EXERCISE DESCRIPTION:
Once you have read the entries below, write them all out again exactly.

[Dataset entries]
——

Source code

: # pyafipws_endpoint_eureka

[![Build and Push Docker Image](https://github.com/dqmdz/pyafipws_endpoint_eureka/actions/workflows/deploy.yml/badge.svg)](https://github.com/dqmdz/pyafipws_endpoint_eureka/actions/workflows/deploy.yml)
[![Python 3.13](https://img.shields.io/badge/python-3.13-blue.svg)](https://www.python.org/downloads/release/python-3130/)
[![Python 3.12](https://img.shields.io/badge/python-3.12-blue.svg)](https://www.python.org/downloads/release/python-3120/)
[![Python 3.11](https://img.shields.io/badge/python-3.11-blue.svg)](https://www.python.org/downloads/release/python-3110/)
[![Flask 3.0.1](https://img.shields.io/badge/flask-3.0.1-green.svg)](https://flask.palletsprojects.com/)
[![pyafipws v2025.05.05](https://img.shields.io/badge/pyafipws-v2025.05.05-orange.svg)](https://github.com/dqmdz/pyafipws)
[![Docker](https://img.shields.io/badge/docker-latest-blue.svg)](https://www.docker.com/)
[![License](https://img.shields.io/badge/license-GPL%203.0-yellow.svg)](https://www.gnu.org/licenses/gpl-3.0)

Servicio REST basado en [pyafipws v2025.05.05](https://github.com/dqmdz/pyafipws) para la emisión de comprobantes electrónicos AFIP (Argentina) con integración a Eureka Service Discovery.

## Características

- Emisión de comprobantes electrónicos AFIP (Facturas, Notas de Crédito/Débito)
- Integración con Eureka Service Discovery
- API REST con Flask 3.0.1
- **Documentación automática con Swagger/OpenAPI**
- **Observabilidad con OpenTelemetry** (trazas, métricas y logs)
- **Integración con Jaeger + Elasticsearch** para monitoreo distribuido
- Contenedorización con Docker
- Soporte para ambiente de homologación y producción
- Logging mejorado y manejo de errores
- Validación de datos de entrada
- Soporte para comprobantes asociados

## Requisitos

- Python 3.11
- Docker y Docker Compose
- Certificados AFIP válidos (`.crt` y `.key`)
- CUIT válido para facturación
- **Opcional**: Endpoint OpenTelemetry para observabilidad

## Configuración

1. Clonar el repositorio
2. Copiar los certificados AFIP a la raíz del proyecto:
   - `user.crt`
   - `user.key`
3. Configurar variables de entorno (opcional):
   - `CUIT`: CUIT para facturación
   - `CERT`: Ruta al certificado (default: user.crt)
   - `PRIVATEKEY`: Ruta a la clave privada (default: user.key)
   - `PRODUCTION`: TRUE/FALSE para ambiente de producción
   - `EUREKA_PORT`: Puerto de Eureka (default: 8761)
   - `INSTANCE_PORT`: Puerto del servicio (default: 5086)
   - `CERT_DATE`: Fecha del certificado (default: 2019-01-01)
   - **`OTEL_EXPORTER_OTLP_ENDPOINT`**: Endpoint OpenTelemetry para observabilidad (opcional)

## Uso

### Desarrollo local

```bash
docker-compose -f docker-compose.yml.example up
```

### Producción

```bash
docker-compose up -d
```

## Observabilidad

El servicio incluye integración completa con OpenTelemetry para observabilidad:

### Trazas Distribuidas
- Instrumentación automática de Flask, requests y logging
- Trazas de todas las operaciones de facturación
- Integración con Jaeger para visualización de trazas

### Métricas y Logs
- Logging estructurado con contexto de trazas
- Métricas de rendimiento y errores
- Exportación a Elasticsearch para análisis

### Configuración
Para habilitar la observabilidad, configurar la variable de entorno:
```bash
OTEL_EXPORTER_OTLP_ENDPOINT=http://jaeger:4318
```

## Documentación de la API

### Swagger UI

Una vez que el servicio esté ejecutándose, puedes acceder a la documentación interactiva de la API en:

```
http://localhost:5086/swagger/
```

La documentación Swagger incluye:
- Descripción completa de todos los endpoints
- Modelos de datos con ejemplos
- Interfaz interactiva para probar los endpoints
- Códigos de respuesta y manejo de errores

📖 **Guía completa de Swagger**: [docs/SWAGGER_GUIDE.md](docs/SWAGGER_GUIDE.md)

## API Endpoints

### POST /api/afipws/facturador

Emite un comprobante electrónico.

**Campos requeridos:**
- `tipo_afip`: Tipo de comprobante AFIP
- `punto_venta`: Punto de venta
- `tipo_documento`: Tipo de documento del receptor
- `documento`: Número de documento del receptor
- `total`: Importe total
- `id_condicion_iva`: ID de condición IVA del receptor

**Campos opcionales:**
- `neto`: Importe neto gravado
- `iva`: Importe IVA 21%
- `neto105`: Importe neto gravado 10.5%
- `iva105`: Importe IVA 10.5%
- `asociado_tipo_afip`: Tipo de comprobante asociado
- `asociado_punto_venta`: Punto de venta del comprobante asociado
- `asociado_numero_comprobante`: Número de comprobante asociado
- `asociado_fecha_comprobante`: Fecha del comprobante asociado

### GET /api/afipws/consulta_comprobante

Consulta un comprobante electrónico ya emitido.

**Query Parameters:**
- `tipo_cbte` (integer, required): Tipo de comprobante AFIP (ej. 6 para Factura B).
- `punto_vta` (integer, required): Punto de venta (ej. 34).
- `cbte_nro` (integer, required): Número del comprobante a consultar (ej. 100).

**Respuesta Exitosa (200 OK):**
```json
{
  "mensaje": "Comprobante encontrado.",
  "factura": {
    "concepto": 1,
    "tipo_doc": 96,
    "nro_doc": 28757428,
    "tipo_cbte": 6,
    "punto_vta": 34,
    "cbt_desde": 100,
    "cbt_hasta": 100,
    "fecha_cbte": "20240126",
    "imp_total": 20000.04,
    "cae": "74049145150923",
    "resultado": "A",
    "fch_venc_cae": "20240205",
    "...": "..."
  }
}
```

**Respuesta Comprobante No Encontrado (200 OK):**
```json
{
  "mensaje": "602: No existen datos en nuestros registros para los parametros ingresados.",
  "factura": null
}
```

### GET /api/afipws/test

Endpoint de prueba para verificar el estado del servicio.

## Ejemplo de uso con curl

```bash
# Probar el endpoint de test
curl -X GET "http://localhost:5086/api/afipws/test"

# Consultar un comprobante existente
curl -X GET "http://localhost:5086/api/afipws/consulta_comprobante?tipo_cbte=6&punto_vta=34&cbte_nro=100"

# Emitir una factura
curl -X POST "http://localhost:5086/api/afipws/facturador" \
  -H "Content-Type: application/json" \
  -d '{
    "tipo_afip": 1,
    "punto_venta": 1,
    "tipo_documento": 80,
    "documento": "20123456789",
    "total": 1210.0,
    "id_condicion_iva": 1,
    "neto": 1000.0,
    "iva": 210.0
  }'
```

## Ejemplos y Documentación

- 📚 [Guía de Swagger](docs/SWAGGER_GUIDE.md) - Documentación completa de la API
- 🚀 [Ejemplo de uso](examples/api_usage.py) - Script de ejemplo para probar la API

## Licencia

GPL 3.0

——

OUTPUT OF THE EXERCISE:
Source code

: # pyafipws_endpoint_eureka

[![Build and Push Docker Image](https://github.com/dqmdz/pyafipws_endpoint_eureka/actions/workflows/deploy.yml/badge.svg)](https://github.com/dqmdz/pyafipws_endpoint_eureka/actions/workflows/deploy.yml)
[![Python 3.13](https://img.shields.io/badge/python-3.13-blue.svg)](https://www.python.org/downloads/release/python-3130/)
[![Python 3.12](https://img.shields.io/badge/python-3.12-blue.svg)](https://www.python.org/downloads/release/python-3120/)
[![Python 3.11](https://img.shields.io/badge/python-3.11-blue.svg)](https://www.python.org/downloads/release/python-3110/)
[![Flask 3.0.1](https://img.shields.io/badge/flask-3.0.1-green.svg)](https://flask.palletsprojects.com/)
[![pyafipws v2025.05.05](https://img.shields.io/badge/pyafipws-v2025.05.05-orange.svg)](https://github.com/dqmdz/pyafipws)
[![Docker](https://img.shields.io/badge/docker-latest-blue.svg)](https://www.docker.com/)
[![License](https://img.shields.io/badge/license-GPL%203.0-yellow.svg)](https://www.gnu.org/licenses/gpl-3.0)

Servicio REST basado en [pyafipws v2025.05.05](https://github.com/dqmdz/pyafipws) para la emisión de comprobantes electrónicos AFIP (Argentina) con integración a Eureka Service Discovery.

## Características

- Emisión de comprobantes electrónicos AFIP (Facturas, Notas de Crédito/Débito)
- Integración con Eureka Service Discovery
- API REST con Flask 3.0.1
- **Documentación automática con Swagger/OpenAPI**
- **Observabilidad con OpenTelemetry** (trazas, métricas y logs)
- **Integración con Jaeger + Elasticsearch** para monitoreo distribuido
- Contenedorización con Docker
- Soporte para ambiente de homologación y producción
- Logging mejorado y manejo de errores
- Validación de datos de entrada
- Soporte para comprobantes asociados

## Requisitos

- Python 3.11
- Docker y Docker Compose
- Certificados AFIP válidos (`.crt` y `.key`)
- CUIT válido para facturación
- **Opcional**: Endpoint OpenTelemetry para observabilidad

## Configuración

1. Clonar el repositorio
2. Copiar los certificados AFIP a la raíz del proyecto:
   - `user.crt`
   - `user.key`
3. Configurar variables de entorno (opcional):
   - `CUIT`: CUIT para facturación
   - `CERT`: Ruta al certificado (default: user.crt)
   - `PRIVATEKEY`: Ruta a la clave privada (default: user.key)
   - `PRODUCTION`: TRUE/FALSE para ambiente de producción
   - `EUREKA_PORT`: Puerto de Eureka (default: 8761)
   - `INSTANCE_PORT`: Puerto del servicio (default: 5086)
   - `CERT_DATE`: Fecha del certificado (default: 2019-01-01)
   - **`OTEL_EXPORTER_OTLP_ENDPOINT`**: Endpoint OpenTelemetry para observabilidad (opcional)

## Uso

### Desarrollo local

```bash
docker-compose -f docker-compose.yml.example up
```

### Producción

```bash
docker-compose up -d
```

## Observabilidad

El servicio incluye integración completa con OpenTelemetry para observabilidad:

### Trazas Distribuidas
- Instrumentación automática de Flask, requests y logging
- Trazas de todas las operaciones de facturación
- Integración con Jaeger para visualización de trazas

### Métricas y Logs
- Logging estructurado con contexto de trazas
- Métricas de rendimiento y errores
- Exportación a Elasticsearch para análisis

### Configuración
Para habilitar la observabilidad, configurar la variable de entorno:
```bash
OTEL_EXPORTER_OTLP_ENDPOINT=http://jaeger:4318
```

## Documentación de la API

### Swagger UI

Una vez que el servicio esté ejecutándose, puedes acceder a la documentación interactiva de la API en:

```
http://localhost:5086/swagger/
```

La documentación Swagger incluye:
- Descripción completa de todos los endpoints
- Modelos de datos con ejemplos
- Interfaz interactiva para probar los endpoints
- Códigos de respuesta y manejo de errores

📖 **Guía completa de Swagger**: [docs/SWAGGER_GUIDE.md](docs/SWAGGER_GUIDE.md)

## API Endpoints

### POST /api/afipws/facturador

Emite un comprobante electrónico.

**Campos requeridos:**
- `tipo_afip`: Tipo de comprobante AFIP
- `punto_venta`: Punto de venta
- `tipo_documento`: Tipo de documento del receptor
- `documento`: Número de documento del receptor
- `total`: Importe total
- `id_condicion_iva`: ID de condición IVA del receptor

**Campos opcionales:**
- `neto`: Importe neto gravado
- `iva`: Importe IVA 21%
- `neto105`: Importe neto gravado 10.5%
- `iva105`: Importe IVA 10.5%
- `asociado_tipo_afip`: Tipo de comprobante asociado
- `asociado_punto_venta`: Punto de venta del comprobante asociado
- `asociado_numero_comprobante`: Número de comprobante asociado
- `asociado_fecha_comprobante`: Fecha del comprobante asociado

### GET /api/afipws/consulta_comprobante

Consulta un comprobante electrónico ya emitido.

**Query Parameters:**
- `tipo_cbte` (integer, required): Tipo de comprobante AFIP (ej. 6 para Factura B).
- `punto_vta` (integer, required): Punto de venta (ej. 34).
- `cbte_nro` (integer, required): Número del comprobante a consultar (ej. 100).

**Respuesta Exitosa (200 OK):**
```json
{
  "mensaje": "Comprobante encontrado.",
  "factura": {
    "concepto": 1,
    "tipo_doc": 96,
    "nro_doc": 28757428,
    "tipo_cbte": 6,
    "punto_vta": 34,
    "cbt_desde": 100,
    "cbt_hasta": 100,
    "fecha_cbte": "20240126",
    "imp_total": 20000.04,
    "cae": "74049145150923",
    "resultado": "A",
    "fch_venc_cae": "20240205",
    "...": "..."
  }
}
```

**Respuesta Comprobante No Encontrado (200 OK):**
```json
{
  "mensaje": "602: No existen datos en nuestros registros para los parametros ingresados.",
  "factura": null
}
```

### GET /api/afipws/test

Endpoint de prueba para verificar el estado del servicio.

## Ejemplo de uso con curl

```bash
# Probar el endpoint de test
curl -X GET "http://localhost:5086/api/afipws/test"

# Consultar un comprobante existente
curl -X GET "http://localhost:5086/api/afipws/consulta_comprobante?tipo_cbte=6&punto_vta=34&cbte_nro=100"

# Emitir una factura
curl -X POST "http://localhost:5086/api/afipws/facturador" \
  -H "Content-Type: application/json" \
  -d '{
    "tipo_afip": 1,
    "punto_venta": 1,
    "tipo_documento": 80,
    "documento": "20123456789",
    "total": 1210.0,
    "id_condicion_iva": 1,
    "neto": 1000.0,
    "iva": 210.0
  }'
```

## Ejemplos y Documentación

- 📚 [Guía de Swagger](docs/SWAGGER_GUIDE.md) - Documentación completa de la API
- 🚀 [Ejemplo de uso](examples/api_usage.py) - Script de ejemplo para probar la API

## Licencia

GPL 3.0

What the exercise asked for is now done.